La lettre de l'immobilier

Septembre 2015

Fiscalité locale : les points de vigilance en cas d’acquisition d’une société foncière

Publié le 21 septembre 2015 à 15h39

Cathy Goarant-Moraglia et Virginie Roche, avocats en fiscalité

Lors de l’acquisition des parts d’une société foncière, il est recommandé de contrôler la situation de la cible au regard de la taxe foncière, des taxes applicables aux locaux situés en Île-de-France, mais également en matière de contribution économique territoriale (CET).

Par Cathy Goarant-Moraglia, avocat associé en fiscalité. Elle intervient dans le cadre de la gestion des impôts locaux grevant les programmes immobiliers ainsi que dans le cadre de restructurations lourdes ou de commercialisations. Elle mène également des missions d’audit, d’assistance, de conseil technique et de défense des entreprises dans tous les secteurs d’activité. cathy.goarant@cms-bfl.com Et Virginie Roche, avocat en fiscalité. Elle intervient plus particulièrement dans les dossiers de conseil et de contentieux en matière de fiscalité locale. virginie.roche@cms-bfl.com

En effet, depuis 2010, les activités de location ou de sous-location d’immeubles nus sont réputées être exercées à titre professionnel et sont désormais passibles de la CET, dès lors qu’elles portent sur des locaux professionnels et que les loyers perçus excèdent 100 000 euros/an.

L’imposition des foncières à la cotisation foncière des entreprises (CFE) a toutefois un effet limité dans la mesure où ces sociétés ne sont redevables que d’une CFE minimum forfaitaire au titre de la simple domiciliation de leur siège social, ou d’une CFE au titre des seuls locaux dont elles disposent pour exercer leur activité de gestion. En effet, ces dernières ne sauraient être imposées au titre des locaux qu’elles proposent et donnent en location.

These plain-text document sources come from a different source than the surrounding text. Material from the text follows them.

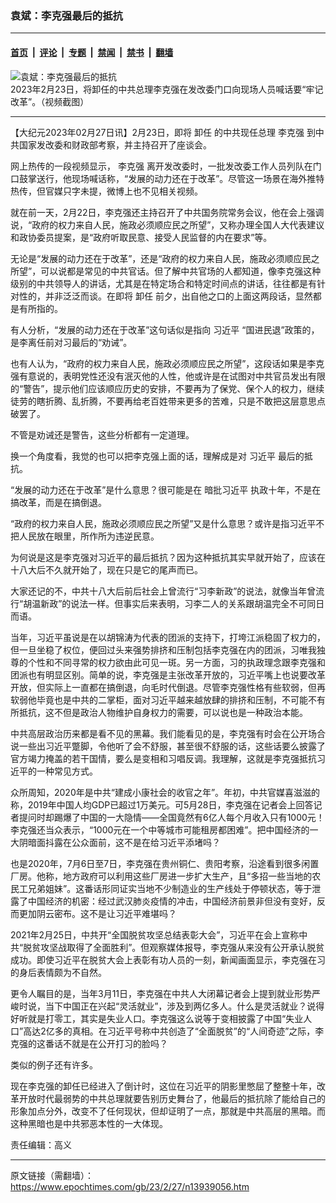 ### 袁斌：李克强最后的抵抗

---

#### [首页](../../../..?n13939056) &nbsp;|&nbsp; [评论](../../../../../epoch-comment?n13939056) &nbsp;|&nbsp; [专题](../../../../../epoch-special?n13939056) &nbsp;|&nbsp; [禁闻](../../../../../epoch-news?n13939056) &nbsp;|&nbsp; [禁书](../../../../../books?n13939056) &nbsp;|&nbsp; [翻墙](https://github.com/gfw-breaker/nogfw/blob/master/README.md?n13939056)


<div><img alt="袁斌：李克强最后的抵抗" class="attachment-djy_600_400 size-djy_600_400 wp-post-image" src="https://i.epochtimes.com/assets/uploads/2023/02/id13937882-ebc4aa8161d17b32a463e820f910c4fe-600x400.png"/>
<div class="caption">
 2023年2月23日，将卸任的中共总理李克强在发改委门口向现场人员喊话要“牢记改革”。（视频截图）
</div></div><hr/><div class="post_content" id="artbody" itemprop="articleBody">
 <!-- article content begin -->
 <p>
  【大纪元2023年02月27日讯】2月23日，即将
  <ok href="https://www.epochtimes.com/gb/tag/%E5%8D%B8%E4%BB%BB.html">
   卸任
  </ok>
  的中共现任总理
  <ok href="https://www.epochtimes.com/gb/tag/%E6%9D%8E%E5%85%8B%E5%BC%BA.html">
   李克强
  </ok>
  到中共国家发改委和财政部考察，并主持召开了座谈会。
 </p>
 <p>
  网上热传的一段视频显示，
  <ok href="https://www.epochtimes.com/gb/tag/%E6%9D%8E%E5%85%8B%E5%BC%BA.html">
   李克强
  </ok>
  离开发改委时，一批发改委工作人员列队在门口鼓掌送行，他现场喊话称，“发展的动力还在于改革”。尽管这一场景在海外推特热传，但官媒只字未提，微博上也不见相关视频。
 </p>
 <p>
  就在前一天，2月22日，李克强还主持召开了中共国务院常务会议，他在会上强调说，“政府的权力来自人民，施政必须顺应民之所望”，又称办理全国人大代表建议和政协委员提案，是“政府听取民意、接受人民监督的内在要求”等。
 </p>
 <p>
  无论是“发展的动力还在于改革”，还是“政府的权力来自人民，施政必须顺应民之所望”，可以说都是常见的中共官话。但了解中共官场的人都知道，像李克强这种级别的中共领导人的讲话，尤其是在特定场合和特定时间点的讲话，往往都是有针对性的，并非泛泛而谈。在即将
  <ok href="https://www.epochtimes.com/gb/tag/%E5%8D%B8%E4%BB%BB.html">
   卸任
  </ok>
  前夕，出自他之口的上面这两段话，显然都是有所指的。
 </p>
 <p>
  有人分析，“发展的动力还在于改革”这句话似是指向
  <ok href="https://www.epochtimes.com/gb/tag/%E4%B9%A0%E8%BF%91%E5%B9%B3.html">
   习近平
  </ok>
  “国进民退”政策的，是李离任前对习最后的“劝诫”。
 </p>
 <p>
  也有人认为，“政府的权力来自人民，施政必须顺应民之所望”，这段话如果是李克强有意说的，表明党性还没有泯灭他的人性，他或许是在试图对中共官员发出有限的“警告”，提示他们应该顺应历史的安排，不要再为了保党、保个人的权力，继续徒劳的瞎折腾、乱折腾，不要再给老百姓带来更多的苦难，只是不敢把这层意思点破罢了。
 </p>
 <p>
  不管是劝诫还是警告，这些分析都有一定道理。
 </p>
 <p>
  换一个角度看，我觉的也可以把李克强上面的话，理解成是对
  <ok href="https://www.epochtimes.com/gb/tag/%E4%B9%A0%E8%BF%91%E5%B9%B3.html">
   习近平
  </ok>
  最后的抵抗。
 </p>
 <p>
  “发展的动力还在于改革”是什么意思？很可能是在
  <ok href="https://www.epochtimes.com/gb/tag/%E6%9A%97%E6%89%B9%E4%B9%A0%E8%BF%91%E5%B9%B3.html">
   暗批习近平
  </ok>
  执政十年，不是在搞改革，而是在搞倒退。
 </p>
 <p>
  “政府的权力来自人民，施政必须顺应民之所望”又是什么意思？或许是指习近平不把人民放在眼里，所作所为违逆民意。
 </p>
 <p>
  为何说是这是李克强对习近平的最后抵抗？因为这种抵抗其实早就开始了，应该在十八大后不久就开始了，现在只是它的尾声而已。
 </p>
 <p>
  大家还记的不，中共十八大后前后社会上曾流行“习李新政”的说法，就像当年曾流行“胡温新政”的说法一样。但事实后来表明，习李二人的关系跟胡温完全不可同日而语。
 </p>
 <p>
  当年，习近平虽说是在以胡锦涛为代表的团派的支持下，打垮江派稳固了权力的，但一旦坐稳了权位，便回过头来强势排挤和压制包括李克强在内的团派，习唯我独尊的个性和不同寻常的权力欲由此可见一斑。另一方面，习的执政理念跟李克强和团派也有明显区别。简单的说，李克强是主张改革开放的，习近平嘴上也说要改革开放，但实际上一直都在搞倒退，向毛时代倒退。尽管李克强性格有些软弱，但再软弱他毕竟也是中共的二掌柜，面对习近平越来越放肆的排挤和压制，不可能不有所抵抗，这不但是政治人物维护自身权力的需要，可以说也是一种政治本能。
 </p>
 <p>
  中共高层政治历来都是看不见的黑幕。我们能看见的是，李克强有时会在公开场合说一些出习近平蹩脚，令他听了会不舒服，甚至很不舒服的话，这些话要么披露了官方竭力掩盖的若干国情，要么是变相和习唱反调。我理解，这就是李克强抵抗习近平的一种常见方式。
 </p>
 <p>
  众所周知，2020年是中共“建成小康社会的收官之年”。年初，中共官媒喜滋滋的称，2019年中国人均GDP已超过1万美元。可5月28日，李克强在记者会上回答记者提问时却踢爆了中国的一大隐情——全国竟然有6亿人每个月收入只有1000元！李克强还当众表示，“1000元在一个中等城市可能租房都困难”。把中国经济的一大阴暗面抖露在公众面前，这不是在给习近平添堵吗？
 </p>
 <p>
  也是2020年，7月6日至7日，李克强在贵州铜仁、贵阳考察，沿途看到很多闲置厂房。他称，地方政府可以利用这些厂房进一步扩大生产，且“多招一些当地的农民工兄弟姐妹”。这番话形同证实当地不少制造业的生产线处于停顿状态，等于泄露了中国经济的机密：经过武汉肺炎疫情的冲击，中国经济前景非但没有变好，反而更加阴云密布。这不是让习近平难堪吗？
 </p>
 <p>
  2021年2月25日，中共开“全国脱贫攻坚总结表彰大会”，习近平在会上宣称中共“脱贫攻坚战取得了全面胜利”。但观察媒体报导，李克强从来没有公开承认脱贫成功。即使习近平在脱贫大会上表彰有功人员的一刻，新闻画面显示，李克强在习的身后表情颇为不自然。
 </p>
 <p>
  更令人瞩目的是，当年3月11日，李克强在中共人大闭幕记者会上提到就业形势严峻时说，当下中国正在兴起“灵活就业”，涉及到两亿多人。什么是灵活就业？说得好听就是打零工，其实是失业人口。李克强这么说等于变相披露了中国“失业人口”高达2亿多的真相。在习近平号称中共创造了“全面脱贫”的“人间奇迹”之际，李克强的这番话不就是在公开打习的脸吗？
 </p>
 <p>
  类似的例子还有许多。
 </p>
 <p>
  现在李克强的卸任已经进入了倒计时，这位在习近平的阴影里憋屈了整整十年，改革开放时代最弱势的中共总理就要告别历史舞台了，他最后的抵抗除了能给自己的形象加点分外，改变不了任何现状，但却证明了一点，那就是中共高层的黑暗。而这种黑暗也是中共邪恶本性的一大体现。
 </p>
 <p>
  责任编辑：高义
 </p>
 <!-- article content end -->
 <div id="below_article_ad">
 </div>
</div>


---

原文链接（需翻墙）：https://www.epochtimes.com/gb/23/2/27/n13939056.htm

En revanche, c’est en matière de cotisation sur la valeur ajoutée des entreprises (CVAE) que l’incidence de leur assujettissement est plus impactant, dès lors que les loyers perçus excèdent 500 000 euros. Ces dernières doivent ainsi s’acquitter d’une CVAE pouvant aller jusqu’à 1,5 % de la valeur ajoutée produite, laquelle est essentiellement constituée de la différence entre les loyers perçus et certaines charges d’exploitation, principalement constituées des dotations aux amortissements. Précisons que, comme pour la généralité des entreprises, les impôts fonciers (taxe foncière, taxe annuelle sur les locaux en Île-de-France ainsi que la nouvelle taxe sur les surfaces de stationnement) ne sont jamais déductibles de la valeur ajoutée alors que les produits provenant des refacturations de ces impôts doivent être retenus.

Enfin, la loi a prévu un mécanisme de lissage permettant d’étaler sur dix ans la prise en compte de la valeur ajoutée résultant de l’activité de location ou de sous-location d’immeubles nus (CGI, 1586 sexies II).

La situation semble limpide, mais c’est sans compter sur les velléités de l’administration fiscale qui tente de remettre en cause l’application de ce dispositif de lissage au cas de certaines sociétés foncières, celles qui étaient exclues du champ d’application de la taxe professionnelle jusqu’en 2009.

Bien que cette restriction aux seules foncières non redevables de la taxe professionnelle avant 2009 ne soit pas expressément prévue par les textes légaux, l’administration fiscale se fonde sur l’évolution de la jurisprudence du Conseil d’Etat de ces dernières années, laquelle considère que certaines sociétés foncières étaient imposables en matière de taxe professionnelle (CE 25/09/2013 n° 350893, CAA de Versailles, 28/05/2014, 13VE03117).

En effet, bien que la location d’un immeuble nu par son propriétaire ne présente, en principe, pas le caractère d’une activité professionnelle au sens du I de l’article 1447 du CGI, cette exclusion souffre deux exceptions lorsque :

  •  le bailleur ne se borne pas à gérer son propre patrimoine mais poursuit, selon des modalités différentes, une exploitation commerciale antérieure (opérations de restructuration ayant conduit à isoler les murs de l’exploitation) ;
  •  le bailleur participe à l’exploitation du locataire (existence de loyers indexés sur le CA du preneur, obligations contractuelles pesant sur le preneur, etc.).

A l’appui de cette jurisprudence, l’Administration tente de qualifier les activités de location exercées par certaines sociétés foncières d’activités «professionnelles par nature» et non de «réputées exercées à titre professionnel», exclues de ce fait du champ d’application du dispositif du lissage.

Cette position, reposant sur cette épineuse question de vocabulaire, critiquable à notre sens, méritera d’être tranchée par le Conseil d’Etat, dès lors qu’elle fait déjà l’objet de multiples contentieux en cours.